"I tak nie będzie lepiej": prezydent Brazylii nie dba o zagranicznych specjalistów!
Brazylia - Brazylijska "Seleçao" to tradycyjnie jedna z najlepszych drużyn narodowych na świecie, rekordowy mistrz świata i pełna gwiazd. Ale gdyby to zależało od prezydenta kraju, wyglądałoby to zupełnie inaczej.
Głowa państwa Luiz Inácio Lula da Silva (78) - lub w skrócie Lula - jest zagorzałym kibicem Corinthians z São Paulo i, podobnie jak wielu fanów piłki nożnej, nie jest odporny na regularne mutacje w trenera-amatora własnej drużyny narodowej.
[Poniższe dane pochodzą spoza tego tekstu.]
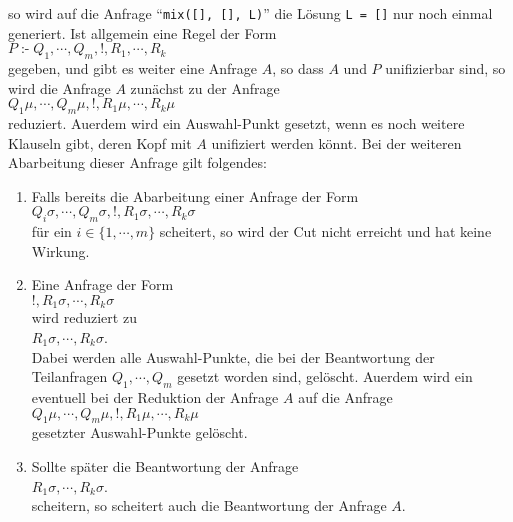 so wird auf die Anfrage  ``\texttt{mix([], [], L)}'' die L\"{o}sung \texttt{L = []} nur noch
einmal generiert.  Ist allgemein eine Regel der Form \\[0.1cm]
\hspace*{1.3cm} $P \;\texttt{:-}\; Q_1, \cdots, Q_m, \texttt{!}, R_1, \cdots, R_k$ \\[0.1cm]
gegeben, und gibt es weiter eine Anfrage $A$, so dass $A$ und $P$  unifizierbar sind, so
wird die Anfrage $A$ zun\"{a}chst zu der Anfrage \\[0.1cm]
\hspace*{1.3cm} $Q_1\mu, \cdots, Q_m\mu, \texttt{!}, R_1\mu, \cdots, R_k\mu$ \\[0.1cm]
reduziert.  Au\3erdem wird ein Auswahl-Punkt gesetzt, wenn es noch weitere Klauseln gibt,
deren Kopf mit $A$ unifiziert werden k\"{o}nnt.
Bei der weiteren Abarbeitung dieser Anfrage gilt folgendes:
\begin{enumerate}
\item Falls bereits die Abarbeitung einer Anfrage der Form \\[0.1cm]
      \hspace*{1.3cm} 
      $Q_i\sigma, \cdots, Q_m\sigma, \texttt{!}, R_1\sigma, \cdots, R_k\sigma$ \\[0.1cm]
      f\"{u}r ein $i\in\{1,\cdots,m\}$ scheitert, so wird der Cut nicht erreicht und hat keine
      Wirkung.
\item Eine Anfrage der Form \\[0.1cm]
      \hspace*{1.3cm} 
      $\texttt{!}, R_1\sigma, \cdots, R_k\sigma$ \\[0.1cm]
      wird reduziert zu \\[0.1cm]
      \hspace*{1.3cm} 
      $R_1\sigma, \cdots, R_k\sigma$. \\[0.1cm]
      Dabei werden alle Auswahl-Punkte, die bei der Beantwortung der Teilanfragen
      $Q_1, \cdots, Q_m$ gesetzt worden sind, gel\"{o}scht.  Au\3erdem wird ein eventuell bei
      der Reduktion der Anfrage $A$ auf die Anfrage \\[0.1cm]
      \hspace*{1.3cm} $Q_1\mu, \cdots, Q_m\mu, \texttt{!}, R_1\mu, \cdots, R_k\mu$
      \\[0.1cm]
      gesetzter Auswahl-Punkte gel\"{o}scht.
\item Sollte sp\"{a}ter die Beantwortung der Anfrage \\[0.1cm]
      \hspace*{1.3cm} $R_1\sigma, \cdots, R_k\sigma$. \\[0.1cm]
      scheitern, so scheitert auch die Beantwortung der Anfrage $A$.
\end{enumerate}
W wywiadzie dla stacji radiowej"O Povo/CBN" udzielił aktualnie urzędującemu Dorivalowi Júniorowi (62) kilku dość odważnych rad.
"Od jakiegoś czasu twierdzę, że drużyna narodowa powinna składać się wyłącznie z zawodników, którzy grają również w kraju", powiedział 78-latek.
Jego argumentacja może wzbudzić zdziwienie: "Zawodnicy z zagranicy niekoniecznie są lepsi", stwierdził prezydent.
Bardzo odważna teza, ponieważ wszystkie wielkie nazwiska w obecnej drużynie grają w Europie. Począwszy od Edersona (31, Man City) w bramce, Gabriela (26, Arsenal) i Marquinhosa (30, PSG) w obronie, aż po magiczny atak Viníciusa Júniora (24), Rodrygo (23) i Endricka (18) z Realu Madryt.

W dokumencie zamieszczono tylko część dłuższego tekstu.